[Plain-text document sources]

=== Begin Enclosure ===

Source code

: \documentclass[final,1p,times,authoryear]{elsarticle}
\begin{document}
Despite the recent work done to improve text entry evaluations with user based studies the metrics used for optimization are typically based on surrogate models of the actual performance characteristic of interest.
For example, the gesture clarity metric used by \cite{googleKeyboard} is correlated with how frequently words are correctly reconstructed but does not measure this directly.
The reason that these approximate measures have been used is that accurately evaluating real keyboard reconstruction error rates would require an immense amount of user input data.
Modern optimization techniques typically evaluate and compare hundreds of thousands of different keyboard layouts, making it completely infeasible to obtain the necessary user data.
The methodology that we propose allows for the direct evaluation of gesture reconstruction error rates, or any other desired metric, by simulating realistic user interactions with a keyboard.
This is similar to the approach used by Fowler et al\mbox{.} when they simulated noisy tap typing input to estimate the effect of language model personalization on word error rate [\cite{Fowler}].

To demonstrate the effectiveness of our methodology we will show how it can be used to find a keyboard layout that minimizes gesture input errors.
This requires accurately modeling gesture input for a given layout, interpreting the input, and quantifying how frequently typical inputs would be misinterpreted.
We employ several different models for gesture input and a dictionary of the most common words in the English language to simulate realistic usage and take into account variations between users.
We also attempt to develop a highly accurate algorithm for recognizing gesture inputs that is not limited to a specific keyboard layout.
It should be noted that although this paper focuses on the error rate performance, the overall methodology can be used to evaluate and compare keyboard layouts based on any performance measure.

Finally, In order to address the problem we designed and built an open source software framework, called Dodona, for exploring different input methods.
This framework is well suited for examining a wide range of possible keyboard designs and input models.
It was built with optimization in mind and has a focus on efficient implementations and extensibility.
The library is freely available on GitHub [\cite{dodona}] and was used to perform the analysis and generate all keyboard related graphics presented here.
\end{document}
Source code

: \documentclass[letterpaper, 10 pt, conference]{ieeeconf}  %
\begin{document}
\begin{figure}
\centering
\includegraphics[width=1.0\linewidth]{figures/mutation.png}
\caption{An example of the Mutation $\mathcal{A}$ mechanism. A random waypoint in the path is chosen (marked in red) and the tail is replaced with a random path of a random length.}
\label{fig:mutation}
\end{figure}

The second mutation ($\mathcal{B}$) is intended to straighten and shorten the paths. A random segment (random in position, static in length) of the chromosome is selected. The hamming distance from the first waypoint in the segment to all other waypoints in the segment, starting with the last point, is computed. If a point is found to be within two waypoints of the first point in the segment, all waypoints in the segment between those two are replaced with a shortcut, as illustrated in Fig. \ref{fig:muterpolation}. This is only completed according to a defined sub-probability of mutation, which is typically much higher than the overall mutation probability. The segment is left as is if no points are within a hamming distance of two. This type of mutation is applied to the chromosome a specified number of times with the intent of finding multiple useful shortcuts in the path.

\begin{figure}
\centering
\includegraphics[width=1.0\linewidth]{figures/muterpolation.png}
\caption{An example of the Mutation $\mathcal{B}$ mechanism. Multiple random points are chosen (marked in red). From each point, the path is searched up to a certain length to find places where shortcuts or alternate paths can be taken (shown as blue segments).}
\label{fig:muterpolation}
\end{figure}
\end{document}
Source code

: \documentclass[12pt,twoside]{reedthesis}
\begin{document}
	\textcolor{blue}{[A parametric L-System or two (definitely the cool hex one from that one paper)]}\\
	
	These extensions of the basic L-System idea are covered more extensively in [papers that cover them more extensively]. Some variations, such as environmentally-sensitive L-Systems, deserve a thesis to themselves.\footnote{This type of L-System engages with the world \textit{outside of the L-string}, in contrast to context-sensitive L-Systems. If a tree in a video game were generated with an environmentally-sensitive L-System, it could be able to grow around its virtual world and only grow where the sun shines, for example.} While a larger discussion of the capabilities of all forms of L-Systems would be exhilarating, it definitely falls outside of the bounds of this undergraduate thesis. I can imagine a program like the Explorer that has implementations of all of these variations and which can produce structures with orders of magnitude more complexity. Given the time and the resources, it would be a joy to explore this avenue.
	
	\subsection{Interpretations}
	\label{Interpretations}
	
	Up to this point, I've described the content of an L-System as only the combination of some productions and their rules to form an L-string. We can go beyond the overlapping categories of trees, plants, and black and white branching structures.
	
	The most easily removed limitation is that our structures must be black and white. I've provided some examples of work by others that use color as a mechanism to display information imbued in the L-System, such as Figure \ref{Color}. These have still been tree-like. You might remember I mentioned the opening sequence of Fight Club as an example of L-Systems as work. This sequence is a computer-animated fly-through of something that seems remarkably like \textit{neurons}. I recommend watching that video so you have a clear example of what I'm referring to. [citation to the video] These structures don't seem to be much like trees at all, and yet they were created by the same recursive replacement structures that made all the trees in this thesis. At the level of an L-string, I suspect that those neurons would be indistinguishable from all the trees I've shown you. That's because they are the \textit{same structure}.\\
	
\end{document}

=== End Enclosure ===

WHAT IS REQUIRED → Repeat exactly the lines of the data from the first one through the line with "Modern optimization techniques", both of them included.

TASK OUTPUT →
Source code

: \documentclass[final,1p,times,authoryear]{elsarticle}
\begin{document}
Despite the recent work done to improve text entry evaluations with user based studies the metrics used for optimization are typically based on surrogate models of the actual performance characteristic of interest.
For example, the gesture clarity metric used by \cite{googleKeyboard} is correlated with how frequently words are correctly reconstructed but does not measure this directly.
The reason that these approximate measures have been used is that accurately evaluating real keyboard reconstruction error rates would require an immense amount of user input data.
Modern optimization techniques typically evaluate and compare hundreds of thousands of different keyboard layouts, making it completely infeasible to obtain the necessary user data.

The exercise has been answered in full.